What the exercise asks:
Return all lines from the listing below that include the word "Crisol".

Segment Start: Data for this task

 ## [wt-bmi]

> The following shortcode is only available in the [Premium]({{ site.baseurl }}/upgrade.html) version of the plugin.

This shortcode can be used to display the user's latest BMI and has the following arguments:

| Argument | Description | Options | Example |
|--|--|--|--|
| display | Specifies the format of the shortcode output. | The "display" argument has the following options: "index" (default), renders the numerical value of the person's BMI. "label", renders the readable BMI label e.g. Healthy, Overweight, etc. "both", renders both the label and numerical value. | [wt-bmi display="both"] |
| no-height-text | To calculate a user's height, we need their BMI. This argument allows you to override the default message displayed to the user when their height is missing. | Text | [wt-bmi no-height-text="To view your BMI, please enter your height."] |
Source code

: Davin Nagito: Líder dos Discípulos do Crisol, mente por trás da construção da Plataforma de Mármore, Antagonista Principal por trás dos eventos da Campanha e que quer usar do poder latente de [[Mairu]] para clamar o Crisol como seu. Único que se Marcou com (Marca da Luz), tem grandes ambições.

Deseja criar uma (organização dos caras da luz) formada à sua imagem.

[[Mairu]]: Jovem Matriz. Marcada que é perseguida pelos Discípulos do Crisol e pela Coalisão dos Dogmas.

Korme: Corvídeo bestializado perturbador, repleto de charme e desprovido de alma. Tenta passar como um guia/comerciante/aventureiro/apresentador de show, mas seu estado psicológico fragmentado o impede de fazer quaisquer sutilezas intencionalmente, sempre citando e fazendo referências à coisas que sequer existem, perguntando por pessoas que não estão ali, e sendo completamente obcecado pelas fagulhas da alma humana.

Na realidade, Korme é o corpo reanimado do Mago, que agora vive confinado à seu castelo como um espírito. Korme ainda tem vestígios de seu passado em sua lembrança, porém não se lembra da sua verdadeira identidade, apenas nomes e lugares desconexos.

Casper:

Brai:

Segment End: Data for this task

Solution to the exercise:
: Davin Nagito: Líder dos Discípulos do Crisol, mente por trás da construção da Plataforma de Mármore, Antagonista Principal por trás dos eventos da Campanha e que quer usar do poder latente de [[Mairu]] para clamar o Crisol como seu. Único que se Marcou com (Marca da Luz), tem grandes ambições.
[[Mairu]]: Jovem Matriz. Marcada que é perseguida pelos Discípulos do Crisol e pela Coalisão dos Dogmas.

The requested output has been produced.